The year is 1604, and our physician, Gabriel Tavener finds himself called to his old ship Falco by the captain. The man and his crew have seen things that they insist aren’t real, and since sailors are a very superstitious lot, the captain wants Gabe to help with ridding the ship of its ghostly inhabitants, which he is convinced are aboard. The ship’s doctor has even killed himself because of it. What evil is this, Gabe thinks, since he doesn’t believe in such things. Thus begins The Indigo Ghosts, and a convoluted tale it is, stretching from the fetid jungles of the Caribbean to the docks of Plymouth, then to Gabe’s home and beyond.
Is there evil aboard this ship? That is as may be, because a long dead body of a woman, a very old woman, is soon found aboard. Followed soon by a body in a barrel. There is rather unpleasant evidence that someone was hiding aboard the ship as it made its way across the Atlantic to home. The dead man’s skin is tinted blue – ah, our title is beginning to make sense.
Readers are treated to scenes from another’s perspective – warnings almost. There’s definitely something going on here that we’re supposed to wonder about, obviously, but all it did for me was to slow the story down even more. We also get scenes of the author’s research about hallucinatory drugs, about the slave trade, about life on a Caribbean indigo plantation which is frankly, horrific, about the Elizabethan “pirate kings” Richard Hawkins and Francis Drake, all interspersed with darkly foreboding scenes of magic and as I mentioned, the supernatural. Certainly, a reader will get a sense of what was going on at the time, but for me, there was just too much thrown into this book to make it enjoyable reading.

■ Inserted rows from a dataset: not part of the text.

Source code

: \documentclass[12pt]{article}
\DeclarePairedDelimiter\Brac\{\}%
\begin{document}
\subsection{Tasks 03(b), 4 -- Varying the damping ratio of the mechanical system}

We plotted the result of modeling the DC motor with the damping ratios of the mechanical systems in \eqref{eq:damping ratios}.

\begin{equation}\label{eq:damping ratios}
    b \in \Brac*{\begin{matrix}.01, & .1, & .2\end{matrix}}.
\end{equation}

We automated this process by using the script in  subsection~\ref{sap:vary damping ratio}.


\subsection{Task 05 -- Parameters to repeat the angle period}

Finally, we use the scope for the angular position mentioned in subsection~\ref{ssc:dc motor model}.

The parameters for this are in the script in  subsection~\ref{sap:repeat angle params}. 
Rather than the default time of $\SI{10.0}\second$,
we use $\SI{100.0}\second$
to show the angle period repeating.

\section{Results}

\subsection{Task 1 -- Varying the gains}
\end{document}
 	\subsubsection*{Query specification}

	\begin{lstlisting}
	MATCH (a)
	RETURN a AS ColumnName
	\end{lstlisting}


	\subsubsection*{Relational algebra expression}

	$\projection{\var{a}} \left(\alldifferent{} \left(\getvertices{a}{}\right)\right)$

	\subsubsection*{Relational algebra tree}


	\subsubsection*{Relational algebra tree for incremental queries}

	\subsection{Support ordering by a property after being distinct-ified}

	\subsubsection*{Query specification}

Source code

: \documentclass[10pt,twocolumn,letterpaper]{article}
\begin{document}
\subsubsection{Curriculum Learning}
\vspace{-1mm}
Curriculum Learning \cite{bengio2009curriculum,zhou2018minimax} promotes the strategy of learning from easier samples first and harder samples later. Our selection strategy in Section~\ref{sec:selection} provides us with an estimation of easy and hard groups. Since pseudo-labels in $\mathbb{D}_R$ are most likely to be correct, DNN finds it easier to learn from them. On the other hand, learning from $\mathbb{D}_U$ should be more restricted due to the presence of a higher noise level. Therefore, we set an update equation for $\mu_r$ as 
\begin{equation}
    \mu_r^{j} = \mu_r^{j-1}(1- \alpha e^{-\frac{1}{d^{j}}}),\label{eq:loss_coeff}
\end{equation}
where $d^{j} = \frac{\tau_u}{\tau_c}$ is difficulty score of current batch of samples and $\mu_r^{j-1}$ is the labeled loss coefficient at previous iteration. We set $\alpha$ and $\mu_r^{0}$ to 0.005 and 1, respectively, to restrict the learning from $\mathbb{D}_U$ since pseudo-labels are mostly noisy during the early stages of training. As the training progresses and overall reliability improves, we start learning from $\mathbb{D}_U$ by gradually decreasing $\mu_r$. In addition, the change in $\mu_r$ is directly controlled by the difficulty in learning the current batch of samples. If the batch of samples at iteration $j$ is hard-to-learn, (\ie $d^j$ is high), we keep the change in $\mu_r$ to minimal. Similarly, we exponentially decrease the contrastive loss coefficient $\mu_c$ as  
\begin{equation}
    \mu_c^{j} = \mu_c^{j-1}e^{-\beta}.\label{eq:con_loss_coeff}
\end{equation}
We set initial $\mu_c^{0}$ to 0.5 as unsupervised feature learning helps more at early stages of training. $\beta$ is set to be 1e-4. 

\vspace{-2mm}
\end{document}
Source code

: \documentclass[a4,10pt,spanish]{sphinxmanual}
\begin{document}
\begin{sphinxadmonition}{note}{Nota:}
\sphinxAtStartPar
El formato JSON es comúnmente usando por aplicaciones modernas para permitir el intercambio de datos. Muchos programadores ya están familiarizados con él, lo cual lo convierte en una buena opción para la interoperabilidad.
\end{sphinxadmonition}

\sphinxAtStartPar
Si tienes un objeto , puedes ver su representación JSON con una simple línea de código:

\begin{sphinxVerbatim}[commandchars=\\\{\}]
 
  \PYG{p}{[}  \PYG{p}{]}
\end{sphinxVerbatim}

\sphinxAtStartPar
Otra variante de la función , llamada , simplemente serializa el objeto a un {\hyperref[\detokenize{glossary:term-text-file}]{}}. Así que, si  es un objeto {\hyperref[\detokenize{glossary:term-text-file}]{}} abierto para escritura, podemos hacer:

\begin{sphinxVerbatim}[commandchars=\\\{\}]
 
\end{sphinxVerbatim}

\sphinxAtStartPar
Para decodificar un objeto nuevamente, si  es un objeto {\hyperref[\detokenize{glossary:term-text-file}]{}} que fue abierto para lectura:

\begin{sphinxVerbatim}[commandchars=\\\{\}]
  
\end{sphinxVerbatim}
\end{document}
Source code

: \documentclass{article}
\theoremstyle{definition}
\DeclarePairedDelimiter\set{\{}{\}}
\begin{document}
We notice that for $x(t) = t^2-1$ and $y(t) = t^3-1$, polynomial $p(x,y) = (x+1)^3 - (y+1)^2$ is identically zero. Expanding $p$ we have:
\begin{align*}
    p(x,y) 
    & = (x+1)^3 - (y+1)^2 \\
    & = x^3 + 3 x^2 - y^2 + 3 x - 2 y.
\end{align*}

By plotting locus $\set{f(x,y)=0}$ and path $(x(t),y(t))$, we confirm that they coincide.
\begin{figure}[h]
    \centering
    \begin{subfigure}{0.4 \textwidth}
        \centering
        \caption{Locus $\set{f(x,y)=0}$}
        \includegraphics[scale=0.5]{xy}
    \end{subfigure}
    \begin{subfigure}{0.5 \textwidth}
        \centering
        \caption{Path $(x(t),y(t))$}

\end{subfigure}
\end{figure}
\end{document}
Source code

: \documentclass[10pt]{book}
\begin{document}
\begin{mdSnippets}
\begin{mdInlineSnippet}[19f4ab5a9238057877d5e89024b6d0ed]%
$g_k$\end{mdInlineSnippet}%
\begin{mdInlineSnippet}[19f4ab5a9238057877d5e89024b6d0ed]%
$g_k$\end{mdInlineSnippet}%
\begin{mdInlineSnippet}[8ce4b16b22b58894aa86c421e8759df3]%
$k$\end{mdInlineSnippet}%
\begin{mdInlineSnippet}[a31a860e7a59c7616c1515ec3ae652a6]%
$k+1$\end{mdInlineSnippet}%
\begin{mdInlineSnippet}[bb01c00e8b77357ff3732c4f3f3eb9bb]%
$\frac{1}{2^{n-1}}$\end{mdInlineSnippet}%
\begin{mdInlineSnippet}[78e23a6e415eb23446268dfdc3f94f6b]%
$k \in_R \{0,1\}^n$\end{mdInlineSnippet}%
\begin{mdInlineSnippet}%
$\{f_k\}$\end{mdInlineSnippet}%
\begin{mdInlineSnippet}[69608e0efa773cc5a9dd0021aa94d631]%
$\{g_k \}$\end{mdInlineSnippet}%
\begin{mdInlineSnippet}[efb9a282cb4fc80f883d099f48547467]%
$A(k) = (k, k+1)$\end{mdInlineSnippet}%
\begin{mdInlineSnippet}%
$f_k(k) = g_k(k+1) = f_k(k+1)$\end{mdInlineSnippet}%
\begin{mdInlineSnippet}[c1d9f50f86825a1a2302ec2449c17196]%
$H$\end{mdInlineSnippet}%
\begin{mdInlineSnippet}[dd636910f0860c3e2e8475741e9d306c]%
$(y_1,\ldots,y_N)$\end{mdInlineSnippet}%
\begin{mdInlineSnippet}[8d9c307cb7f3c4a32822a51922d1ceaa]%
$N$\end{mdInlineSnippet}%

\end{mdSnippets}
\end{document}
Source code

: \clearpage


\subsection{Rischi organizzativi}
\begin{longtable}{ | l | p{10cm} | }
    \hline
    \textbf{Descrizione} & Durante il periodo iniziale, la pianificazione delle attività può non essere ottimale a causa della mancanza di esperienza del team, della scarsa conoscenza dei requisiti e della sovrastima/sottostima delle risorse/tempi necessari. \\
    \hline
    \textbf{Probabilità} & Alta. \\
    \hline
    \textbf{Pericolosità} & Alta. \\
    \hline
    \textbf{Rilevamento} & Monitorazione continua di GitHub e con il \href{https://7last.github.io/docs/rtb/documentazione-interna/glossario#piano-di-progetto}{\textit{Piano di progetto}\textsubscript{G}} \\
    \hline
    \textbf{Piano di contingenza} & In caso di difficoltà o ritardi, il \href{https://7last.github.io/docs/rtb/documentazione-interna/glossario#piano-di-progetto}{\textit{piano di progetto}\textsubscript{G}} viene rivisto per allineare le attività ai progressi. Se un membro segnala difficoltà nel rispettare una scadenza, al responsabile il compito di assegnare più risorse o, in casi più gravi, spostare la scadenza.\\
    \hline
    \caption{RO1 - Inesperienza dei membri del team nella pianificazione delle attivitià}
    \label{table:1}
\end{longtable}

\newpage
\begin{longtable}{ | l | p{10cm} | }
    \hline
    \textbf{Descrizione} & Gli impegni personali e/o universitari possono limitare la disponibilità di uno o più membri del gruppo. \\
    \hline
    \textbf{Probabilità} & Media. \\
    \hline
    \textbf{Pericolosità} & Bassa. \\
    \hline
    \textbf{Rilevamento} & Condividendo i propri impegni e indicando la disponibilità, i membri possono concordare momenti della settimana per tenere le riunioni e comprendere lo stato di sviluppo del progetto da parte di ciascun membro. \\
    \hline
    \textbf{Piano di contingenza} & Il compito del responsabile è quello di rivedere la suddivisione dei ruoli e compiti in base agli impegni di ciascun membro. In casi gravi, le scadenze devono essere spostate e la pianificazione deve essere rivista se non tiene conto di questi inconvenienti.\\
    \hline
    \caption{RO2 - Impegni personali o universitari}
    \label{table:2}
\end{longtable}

So, Gabriel and his friend Jonathan Carew set about to sort out all of it, and they do. It’s too late for some, unfortunately. And at our end the “big secret” is revealed, which seemed sort of anti-climactic. Alys Clare’s Gabriel Taverner book #3 is a study in the supernatural, and it wasn’t to my liking, sad to say, because I have enjoyed the others in the series very well.
Thanks to the publisher and to NetGalley for a copy of this book, in exchange for this review.